→ **WORK REQUEST**: Stop after the line that contains "на благословення нового". Until then, retype each line of the entries exactly from the first one, skipping pictures.

→ **THE RECORDS**:
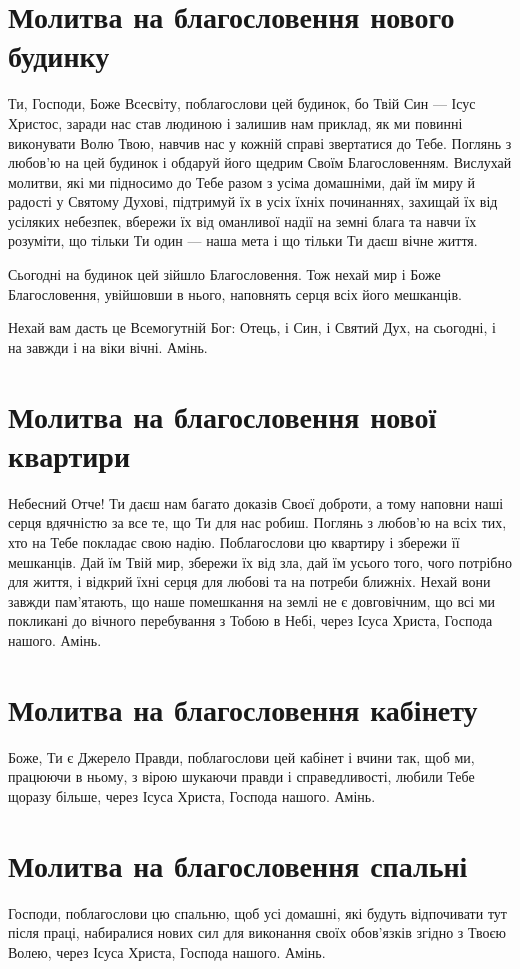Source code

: \documentclass[chapters.tex]{subfiles}
\begin{document}
\section{Молитва на благословення нового будинку}
Ти, Господи, Боже Всесвіту, поблагослови цей будинок, бо Твій Син — Ісус Христос, заради нас став людиною і залишив нам приклад, як ми повинні виконувати Волю Твою, навчив нас у кожній справі звертатися до Тебе. Поглянь з любов’ю на цей будинок і обдаруй його щедрим Своїм Благословенням. Вислухай молитви, які ми підносимо до Тебе разом з усіма домашніми, дай їм миру й радості у Святому Духові, підтримуй їх в усіх їхніх починаннях, захищай їх від усіляких небезпек, вбережи їх від оманливої надії на земні блага та навчи їх розуміти, що тільки Ти один — наша мета і що тільки Ти даєш вічне життя.

Сьогодні на будинок цей зійшло Благословення. Тож нехай мир і Боже Благословення, увійшовши в нього, наповнять серця всіх його мешканців.

Нехай вам дасть це Всемогутній Бог: Отець, і Син, і Святий Дух, на сьогодні, і на завжди і на віки вічні. Амінь.

\section{Молитва на благословення нової квартири}
Небесний Отче! Ти даєш нам багато доказів Своєї доброти, а тому наповни наші серця вдячністю за все те, що Ти для нас робиш. Поглянь з любов’ю на всіх тих, хто на Тебе покладає свою надію. Поблагослови цю квартиру і збережи її мешканців. Дай їм Твій мир, збережи їх від зла, дай їм усього того, чого потрібно для життя, і відкрий їхні серця для любові та на потреби ближніх. Нехай вони завжди пам’ятають, що наше помешкання на землі не є довговічним, що всі ми покликані до вічного перебування з Тобою в Небі, через Ісуса Христа, Господа нашого. Амінь.

\section{Молитва на благословення кабінету}
Боже, Ти є Джерело Правди, поблагослови цей кабінет і вчини так, щоб ми, працюючи в ньому, з вірою шукаючи правди і справедливості, любили Тебе щоразу більше, через Ісуса Христа, Господа нашого. Амінь.

\section{Молитва на благословення спальні}
Господи, поблагослови цю спальню, щоб усі домашні, які будуть відпочивати тут після праці, набиралися нових сил для виконання своїх обов’язків згідно з Твоєю Волею, через Ісуса Христа, Господа нашого. Амінь.
\end{document}
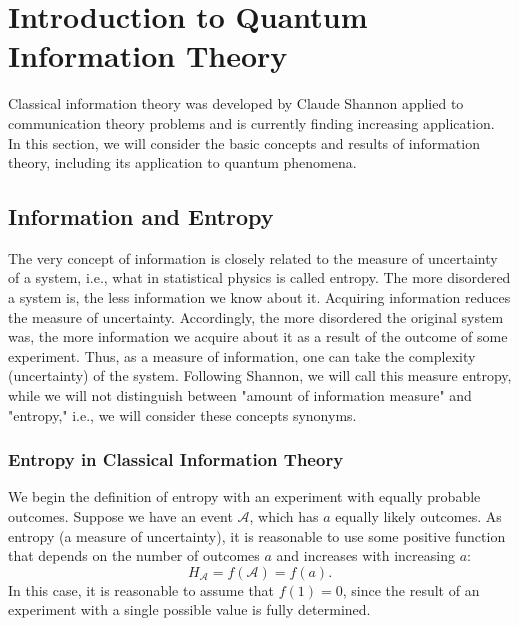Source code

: \chapter{Introduction to Quantum Information Theory}
\label{chQuantInfo}

Classical information theory was developed by Claude Shannon
\cite{bShenon} applied to communication theory problems and is currently
finding increasing 
application. In this section, we will consider the basic concepts and results
of information theory, including its application to quantum phenomena.

\section{Information and Entropy}

The very concept of information is closely related to the measure of uncertainty
of a system, i.e., what in statistical physics is called
entropy. The more disordered a system is, the less information we
know about it. Acquiring information reduces the measure
of uncertainty. Accordingly, the more disordered the original
system was, the more information we acquire about it as a result of the outcome
of some experiment.
%
%
Thus, as a measure of information, one can take the complexity
(uncertainty) of the system. Following Shannon, we will call this
measure entropy, while we will not distinguish between
"amount of information measure" and "entropy," i.e., we will consider these
concepts synonyms.

\subsection{Entropy in Classical Information Theory}

We begin the definition of entropy with an experiment with equally probable outcomes.
Suppose we have an event $\mathcal{A}$,
which has $a$ equally likely outcomes. As entropy (a measure
of uncertainty), it is reasonable to use some positive function
that depends on the number of outcomes $a$ and increases with increasing $a$:
\begin{equation}
H_{\mathcal{A}} = f\left(\mathcal{A}\right) = f\left(a\right).
\nonumber
\end{equation}
In this case, it is reasonable to assume that $f\left(1\right) = 0$, since the result of an experiment with
a single possible value is fully determined.

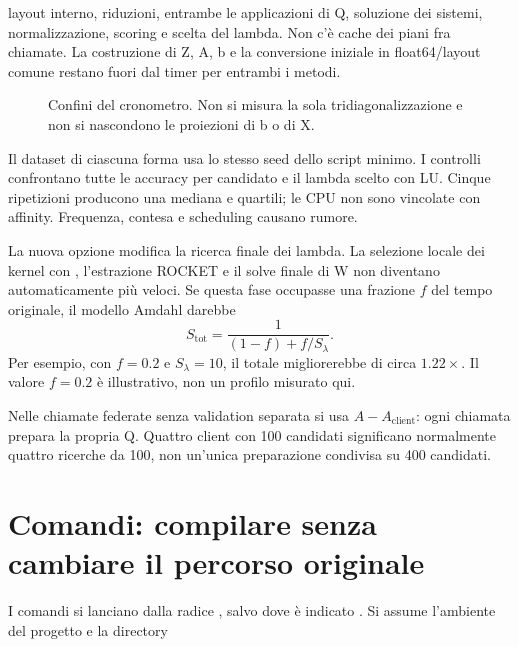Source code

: \documentclass[11pt,a4paper]{article}
\newcommand{\cod}[1]{\texttt{\detokenize{#1}}}
\newcommand{\page}[1]{\clearpage\section{#1}}
\begin{document}
layout interno, riduzioni, entrambe le applicazioni di Q, soluzione dei
sistemi, normalizzazione, scoring e scelta del lambda. Non c'è cache dei
piani fra chiamate. La costruzione di Z, A, b e la conversione iniziale in
float64/layout comune restano fuori dal timer per entrambi i metodi.
\begin{figure}[H]\centering
{}
\caption{Confini del cronometro. Non si misura la sola tridiagonalizzazione e non si nascondono le proiezioni di b o di X.}
\end{figure}
Il dataset di ciascuna forma usa lo stesso seed dello script minimo. I
controlli confrontano tutte le accuracy per candidato e il lambda scelto
con LU. Cinque ripetizioni producono una mediana e quartili; le CPU non
sono vincolate con affinity. Frequenza, contesa e scheduling causano rumore.
\begin{idea}[title={Speedup della fase, non dell'intero addestramento}]
La nuova opzione modifica la ricerca finale dei lambda. La selezione
locale dei kernel con \cod{RidgeClassifierCV}, l'estrazione ROCKET e il
solve finale di W non diventano automaticamente più veloci.
Se questa fase occupasse una frazione $f$ del tempo originale, il modello
Amdahl darebbe
\[
S_{\mathrm{tot}}=\frac{1}{(1-f)+f/S_\lambda}.
\]
Per esempio, con $f=0.2$ e $S_\lambda=10$, il totale migliorerebbe di circa
$1.22\times$. Il valore $f=0.2$ è illustrativo, non un profilo misurato qui.
\end{idea}
Nelle chiamate federate senza validation separata si usa
$A-A_{\text{client}}$: ogni chiamata prepara la propria Q. Quattro client
con 100 candidati significano normalmente quattro ricerche da 100, non
un'unica preparazione condivisa su 400 candidati.
\page{Comandi: compilare senza cambiare il percorso originale}
I comandi si lanciano dalla radice \cod{fed2rc_parallel}, salvo dove è
indicato \cod{cd code}. Si assume l'ambiente del progetto e la directory
\end{document}
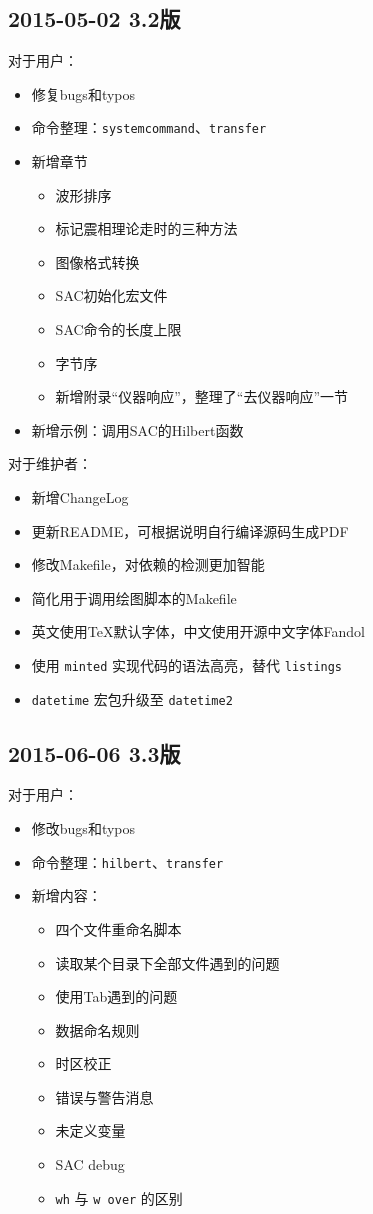 \subsection*{2015-05-02 3.2版}
对于用户：
\begin{itemize}
\item 修复bugs和typos
\item 命令整理：\verb+systemcommand+、\verb+transfer+
\item 新增章节
    \begin{itemize}
    \item 波形排序
    \item 标记震相理论走时的三种方法
    \item 图像格式转换
    \item SAC初始化宏文件
    \item SAC命令的长度上限
    \item 字节序
    \item 新增附录``仪器响应''，整理了``去仪器响应''一节
    \end{itemize}
\item 新增示例：调用SAC的Hilbert函数
\end{itemize}

对于维护者：
\begin{itemize}
\item 新增ChangeLog
\item 更新README，可根据说明自行编译源码生成PDF
\item 修改Makefile，对依赖的检测更加智能
\item 简化用于调用绘图脚本的Makefile
\item 英文使用TeX默认字体，中文使用开源中文字体Fandol
\item 使用 \verb+minted+ 实现代码的语法高亮，替代 \verb+listings+
\item \verb+datetime+ 宏包升级至 \verb+datetime2+
\end{itemize}

\subsection*{2015-06-06 3.3版}
对于用户：
\begin{itemize}
\item 修改bugs和typos
\item 命令整理：\verb+hilbert+、\verb+transfer+
\item 新增内容：
    \begin{itemize}
    \item 四个文件重命名脚本
    \item 读取某个目录下全部文件遇到的问题
    \item 使用Tab遇到的问题
    \item 数据命名规则
    \item 时区校正
    \item 错误与警告消息
    \item 未定义变量
    \item SAC debug
    \item \verb+wh+ 与 \verb+w over+ 的区别
    \end{itemize}
\end{itemize}

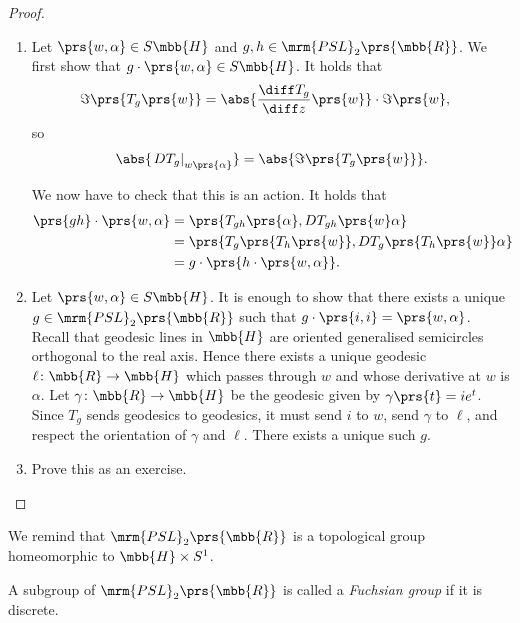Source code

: \documentclass[10pt, twoside]{book}
\begin{document}
\begin{proof}
\begin{enumerate}
\item Let $\prs{w,\alpha} \in S\mbb{H}$ and $g,h \in \mrm{PSL}_2\prs{\mbb{R}}$. We first show that $g \cdot \prs{w,\alpha} \in S\mbb{H}$.
It holds that
\begin{align*}
\Im\prs{T_g\prs{w}} &=
\abs{\frac{\diff T_g}{\diff z}\prs{w}} \cdot \Im\prs{w} \text{,}
\end{align*}
so
\begin{align*}
\abs{\left. D T_g \right|_{w \prs{\alpha}}} = \abs{\Im\prs{T_g\prs{w}}} \text{.}
\end{align*}

We now have to check that this is an action. It holds that
\begin{align*}
\prs{gh} \cdot \prs{w,\alpha} &= \prs{T_{gh}\prs{\alpha}, D T_{gh} \prs{w} \alpha}
\\&= \prs{T_g \prs{T_h\prs{w}}, D T_g \prs{T_h\prs{w}} \alpha}
\\&= g \cdot \prs{h \cdot \prs{w,\alpha}} \text{.}
\end{align*}

\item Let $\prs{w, \alpha} \in S \mbb{H}$. It is enough to show that there exists a unique $g \in \mrm{PSL}_2\prs{\mbb{R}}$ such that $g \cdot \prs{i,i} = \prs{w, \alpha}$. Recall that geodesic lines in $\mbb{H}$ are oriented generalised semicircles orthogonal to the real axis. Hence there exists a unique geodesic $\ell \colon \mbb{R} \to \mbb{H}$ which passes through $w$ and whose derivative at $w$ is $\alpha$.
Let $\gamma \colon \mbb{R} \to \mbb{H}$ be the geodesic given by $\gamma\prs{t} = ie^{t}$. Since $T_g$ sends geodesics to geodesics, it must send $i$ to $w$, send $\gamma$ to $\ell$, and respect the orientation of $\gamma$ and $\ell$. There exists a unique such $g$.

\item Prove this as an exercise.
\end{enumerate}
\end{proof}


We remind that $\mrm{PSL}_2\prs{\mbb{R}}$ is a topological group homeomorphic to $\mbb{H} \times S^1$. 

\begin{definition}
A subgroup of $\mrm{PSL}_2\prs{\mbb{R}}$ is called a \emph{Fuchsian group} if it is discrete.
\end{definition}
\end{document}
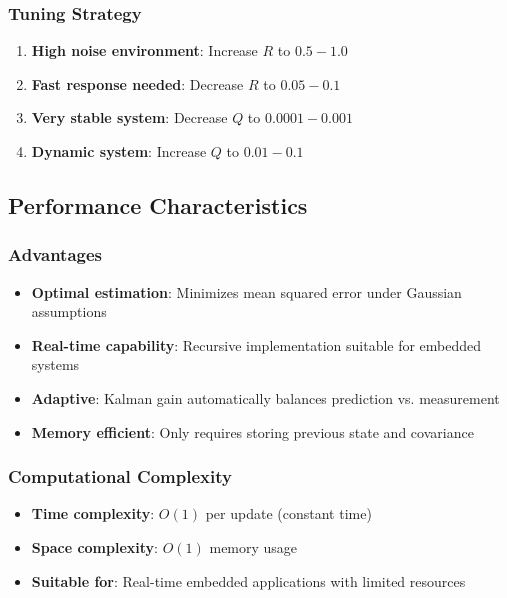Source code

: \documentclass{article}
\begin{document}
\subsubsection{Tuning Strategy}
\begin{enumerate}
    \item \textbf{High noise environment}: Increase $R$ to $0.5-1.0$
    \item \textbf{Fast response needed}: Decrease $R$ to $0.05-0.1$
    \item \textbf{Very stable system}: Decrease $Q$ to $0.0001-0.001$
    \item \textbf{Dynamic system}: Increase $Q$ to $0.01-0.1$
\end{enumerate}

\subsection{Performance Characteristics}

\subsubsection{Advantages}
\begin{itemize}
    \item \textbf{Optimal estimation}: Minimizes mean squared error under Gaussian assumptions
    \item \textbf{Real-time capability}: Recursive implementation suitable for embedded systems
    \item \textbf{Adaptive}: Kalman gain automatically balances prediction vs. measurement
    \item \textbf{Memory efficient}: Only requires storing previous state and covariance
\end{itemize}

\subsubsection{Computational Complexity}
\begin{itemize}
    \item \textbf{Time complexity}: $O(1)$ per update (constant time)
    \item \textbf{Space complexity}: $O(1)$ memory usage
    \item \textbf{Suitable for}: Real-time embedded applications with limited resources
\end{itemize}
\end{document}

→ **OUTPUT BELOW**:
Source code

: \documentclass[chapters.tex]{subfiles}
\begin{document}
\section{Молитва на благословення нового будинку}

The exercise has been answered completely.